Bienville redouble de vigueur tandis que balles et boulets pleuvent autour de lui. Quelques brasses énergiques l’amènent enfin près du pavillon qui tient encore au tronçon du mat coupé par le boulet de Maricourt.

Appuyant alors ses deux mains sur ce dernier débris, et sortant hors de l’eau son buste qui ruisselle :

— Vive la Nouvelle-France ! crie Bienville aux Anglais de toute la force de ses poumons.

Et trois fois ce cri de victoire s’en va déchirer l’oreille de l’amiral qui rugit sur son banc de quart.

— Feu partout sur ces démons ! s’écrie Phips d’une voix étranglée par la rage.

Un réseau de flamme et de fumée enveloppe un instant le gaillard d’arrière du vaisseau amiral qui ne peut faire feu des deux côtés de ses sabords, vu la position que lui donne le flot.

Quelques projectiles passent en miaulant près de Bienville, qui a pris soin de rentrer dans l’eau jusqu’au cou, après avoir jeté ses trois défis.
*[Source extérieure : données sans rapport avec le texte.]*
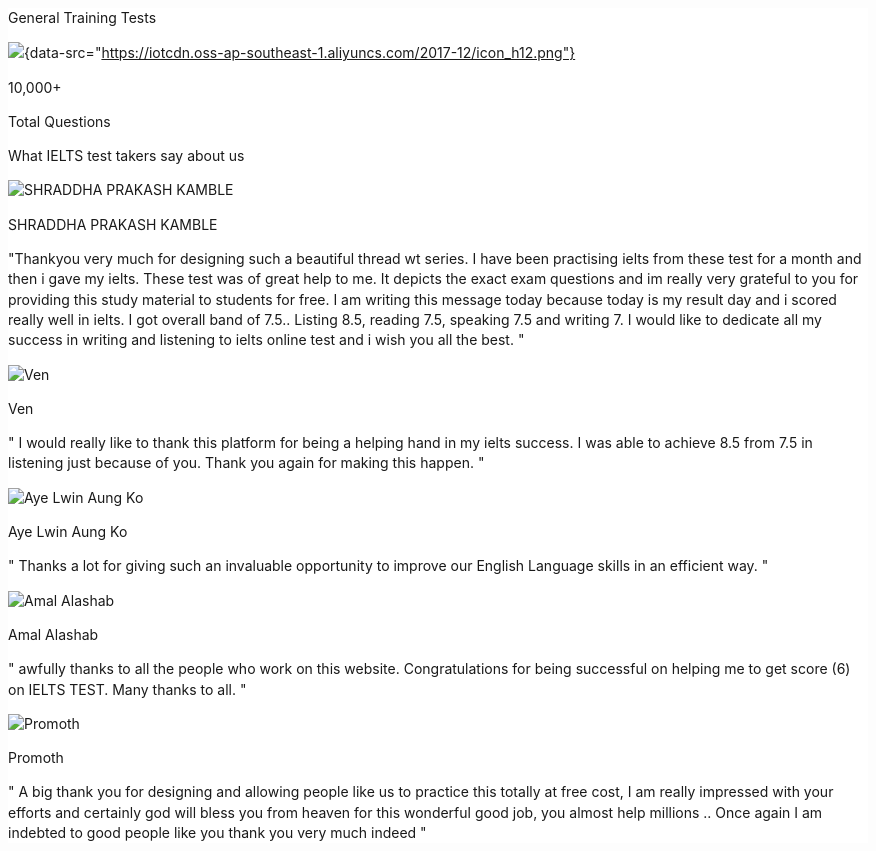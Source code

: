 General Training Tests

![](https://iotcdn.oss-ap-southeast-1.aliyuncs.com/2017-12/icon_h12.png){data-src="https://iotcdn.oss-ap-southeast-1.aliyuncs.com/2017-12/icon_h12.png"}

10,000+

Total Questions

What IELTS test takers say about us

![SHRADDHA PRAKASH KAMBLE](https://iotcdn.oss-ap-southeast-1.aliyuncs.com/styles/user_picture_60x60/oss/2021-12/20%20%281%29.jpg)

SHRADDHA PRAKASH KAMBLE

"Thankyou very much for designing such a beautiful thread wt series. I have been practising ielts from these test for a month and then i gave my ielts.
These test was of great help to me. It depicts the exact exam questions and im really very grateful to you for providing this study material to students for free. I am writing this message today because today is my result day and i scored really well in ielts. I got overall band of 7.5.. Listing 8.5, reading 7.5, speaking 7.5 and writing 7. I would like to dedicate all my success in writing and listening to ielts online test and i wish you all the best.
"

![Ven](https://iotcdn.oss-ap-southeast-1.aliyuncs.com/styles/user_picture_60x60/oss/2021-12/21%20%281%29.jpg)

Ven

"
I would really like to thank this platform for being a helping hand in my ielts success. I was able to achieve 8.5 from 7.5 in listening just because of you. Thank you again for making this happen.
"

![Aye Lwin Aung Ko](https://iotcdn.oss-ap-southeast-1.aliyuncs.com/styles/user_picture_60x60/oss/2021-12/22%20%281%29.jpg)

Aye Lwin Aung Ko

"
Thanks a lot for giving such an invaluable opportunity to improve our English Language skills in an efficient way.
"

![Amal Alashab](https://ieltsonlinetests.com/themes/iot/images/default-user.jpg)

Amal Alashab

"
awfully thanks to all the people who work on this website. Congratulations for being successful on helping me to get score (6) on IELTS TEST.
Many thanks to all.
"

![Promoth](https://iotcdn.oss-ap-southeast-1.aliyuncs.com/styles/user_picture_60x60/oss/2021-12/23%20%281%29.jpg)

Promoth

"
A big thank you for designing and allowing people like us to practice this totally at free cost, I am really impressed with your efforts and certainly god will bless you from heaven for this wonderful good job, you almost help millions .. Once again I am indebted to good people like you thank you very much indeed
"
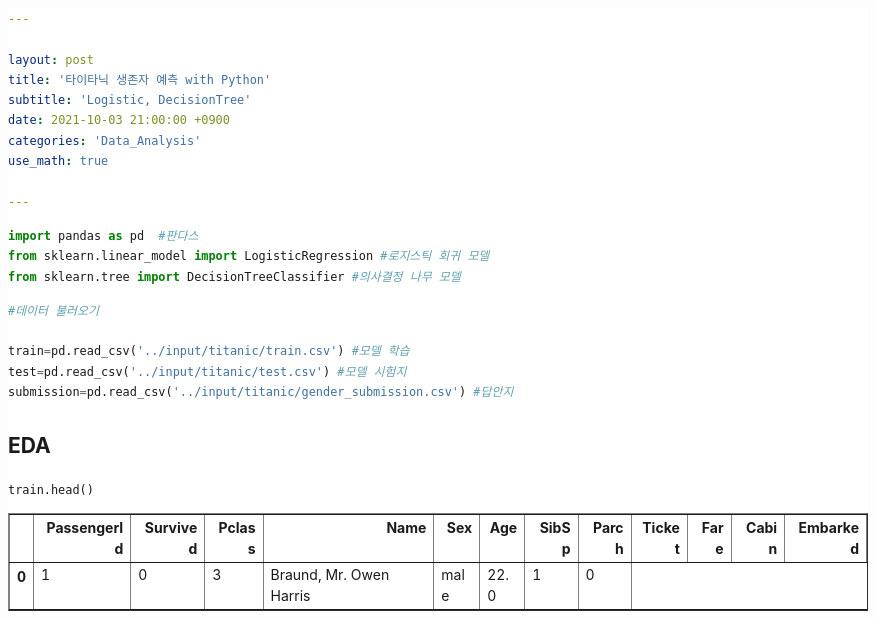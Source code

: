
 ```yaml
---

layout: post
title: '타이타닉 생존자 예측 with Python'
subtitle: 'Logistic, DecisionTree'
date: 2021-10-03 21:00:00 +0900
categories: 'Data_Analysis'
use_math: true

---
```




```python
import pandas as pd  #판다스
from sklearn.linear_model import LogisticRegression #로지스틱 회귀 모델
from sklearn.tree import DecisionTreeClassifier #의사결정 나무 모델
```




```python
#데이터 불러오기

train=pd.read_csv('../input/titanic/train.csv') #모델 학습
test=pd.read_csv('../input/titanic/test.csv') #모델 시험지
submission=pd.read_csv('../input/titanic/gender_submission.csv') #답안지
```

## EDA


```python
train.head()
```

<table border="1" class="dataframe">
  <thead>
    <tr style="text-align: right;">
      <th></th>
      <th>PassengerId</th>
      <th>Survived</th>
      <th>Pclass</th>
      <th>Name</th>
      <th>Sex</th>
      <th>Age</th>
      <th>SibSp</th>
      <th>Parch</th>
      <th>Ticket</th>
      <th>Fare</th>
      <th>Cabin</th>
      <th>Embarked</th>
    </tr>
  </thead>
  <tbody>
    <tr>
      <th>0</th>
      <td>1</td>
      <td>0</td>
      <td>3</td>
      <td>Braund, Mr. Owen Harris</td>
      <td>male</td>
      <td>22.0</td>
      <td>1</td>
      <td>0</td>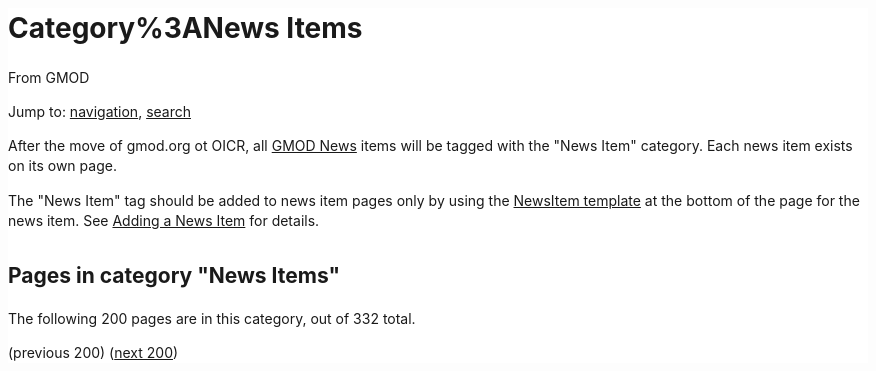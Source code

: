 <div id="mw-page-base" class="noprint">

</div>

<div id="mw-head-base" class="noprint">

</div>

<div id="content" class="mw-body" role="main">

<span id="top"></span>

<div id="mw-js-message" style="display:none;">

</div>



# <span dir="auto">Category%3ANews Items</span>

<div id="bodyContent">

<div id="siteSub">

From GMOD

</div>

<div id="contentSub">

</div>

<div id="jump-to-nav" class="mw-jump">

Jump to: [navigation](#mw-navigation), [search](#p-search)

</div>

<div id="mw-content-text" class="mw-content-ltr" lang="en" dir="ltr">

After the move of gmod.org ot OICR, all [GMOD
News](GMOD_News "GMOD News") items will be tagged with the "News Item"
category. Each news item exists on its own page.

The "News Item" tag should be added to news item pages only by using the
[NewsItem template](Template:NewsItem "Template:NewsItem") at the bottom
of the page for the news item. See [Adding a News
Item](GMOD_News#Adding_a_News_Item "GMOD News") for details.

<div lang="en" dir="ltr">

<div id="mw-pages">

## Pages in category "News Items"

The following 200 pages are in this category, out of 332 total.

(previous 200) ([next
200](http://gmod.org/mediawiki/index.php?title=Category%3ANews_Items&pagefrom=News%2FJBrowse+1.10.0+released#mw-pages#mw-pages "Category%3ANews Items"))
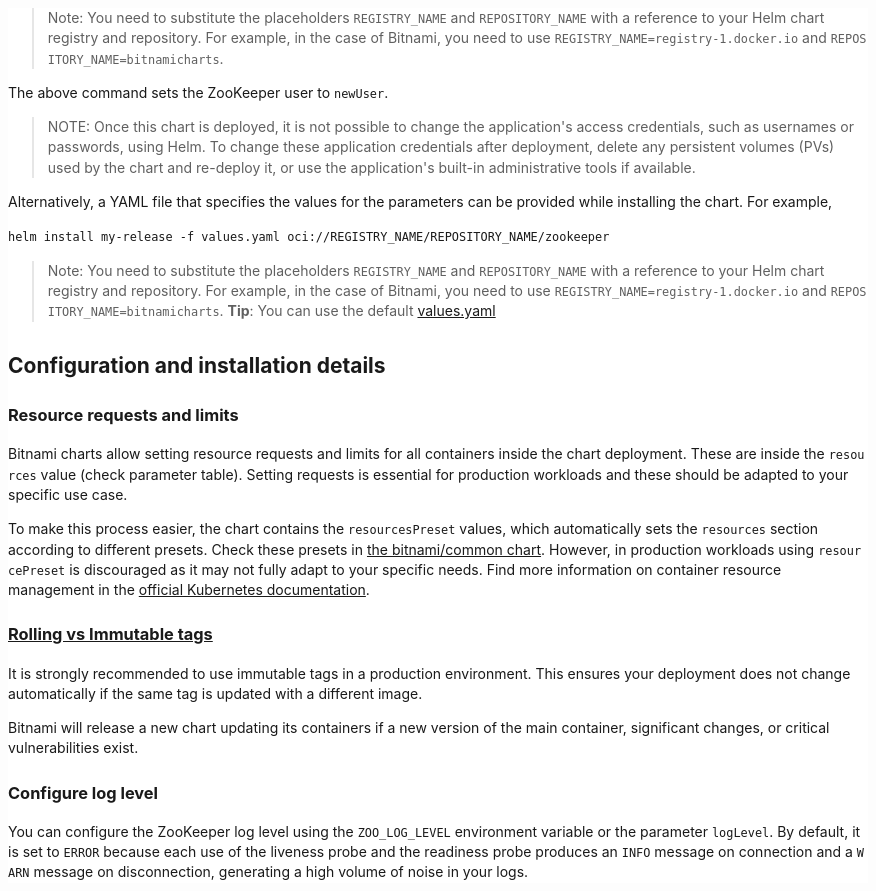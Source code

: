 > Note: You need to substitute the placeholders `REGISTRY_NAME` and `REPOSITORY_NAME` with a reference to your Helm chart registry and repository. For example, in the case of Bitnami, you need to use `REGISTRY_NAME=registry-1.docker.io` and `REPOSITORY_NAME=bitnamicharts`.

The above command sets the ZooKeeper user to `newUser`.

> NOTE: Once this chart is deployed, it is not possible to change the application's access credentials, such as usernames or passwords, using Helm. To change these application credentials after deployment, delete any persistent volumes (PVs) used by the chart and re-deploy it, or use the application's built-in administrative tools if available.

Alternatively, a YAML file that specifies the values for the parameters can be provided while installing the chart. For example,

```console
helm install my-release -f values.yaml oci://REGISTRY_NAME/REPOSITORY_NAME/zookeeper
```

> Note: You need to substitute the placeholders `REGISTRY_NAME` and `REPOSITORY_NAME` with a reference to your Helm chart registry and repository. For example, in the case of Bitnami, you need to use `REGISTRY_NAME=registry-1.docker.io` and `REPOSITORY_NAME=bitnamicharts`.
> **Tip**: You can use the default [values.yaml](https://github.com/bitnami/charts/tree/main/bitnami/zookeeper/values.yaml)

## Configuration and installation details

### Resource requests and limits

Bitnami charts allow setting resource requests and limits for all containers inside the chart deployment. These are inside the `resources` value (check parameter table). Setting requests is essential for production workloads and these should be adapted to your specific use case.

To make this process easier, the chart contains the `resourcesPreset` values, which automatically sets the `resources` section according to different presets. Check these presets in [the bitnami/common chart](https://github.com/bitnami/charts/blob/main/bitnami/common/templates/_resources.tpl#L15). However, in production workloads using `resourcePreset` is discouraged as it may not fully adapt to your specific needs. Find more information on container resource management in the [official Kubernetes documentation](https://kubernetes.io/docs/concepts/configuration/manage-resources-containers/).

### [Rolling vs Immutable tags](https://docs.bitnami.com/tutorials/understand-rolling-tags-containers)

It is strongly recommended to use immutable tags in a production environment. This ensures your deployment does not change automatically if the same tag is updated with a different image.

Bitnami will release a new chart updating its containers if a new version of the main container, significant changes, or critical vulnerabilities exist.

### Configure log level

You can configure the ZooKeeper log level using the `ZOO_LOG_LEVEL` environment variable or the parameter `logLevel`. By default, it is set to `ERROR` because each use of the liveness probe and the readiness probe produces an `INFO` message on connection and a `WARN` message on disconnection, generating a high volume of noise in your logs.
Une balle vient même couper la drisse qui rattache le mat au pavillon.

Ça me va, murmura François, car j’avais oublié mon couteau. Merci, messieurs, dit-il en tournant le dos aux Anglais. Puis, il saisit le pavillon avec ses dents et l’entraîne à la remorque.

Bienville avait cependant perdu ses amis de vue depuis quelques minutes, et, lorsqu’il les rejoignit, sur son retour, il s’aperçut que d’Orsy soutenait le chevalier.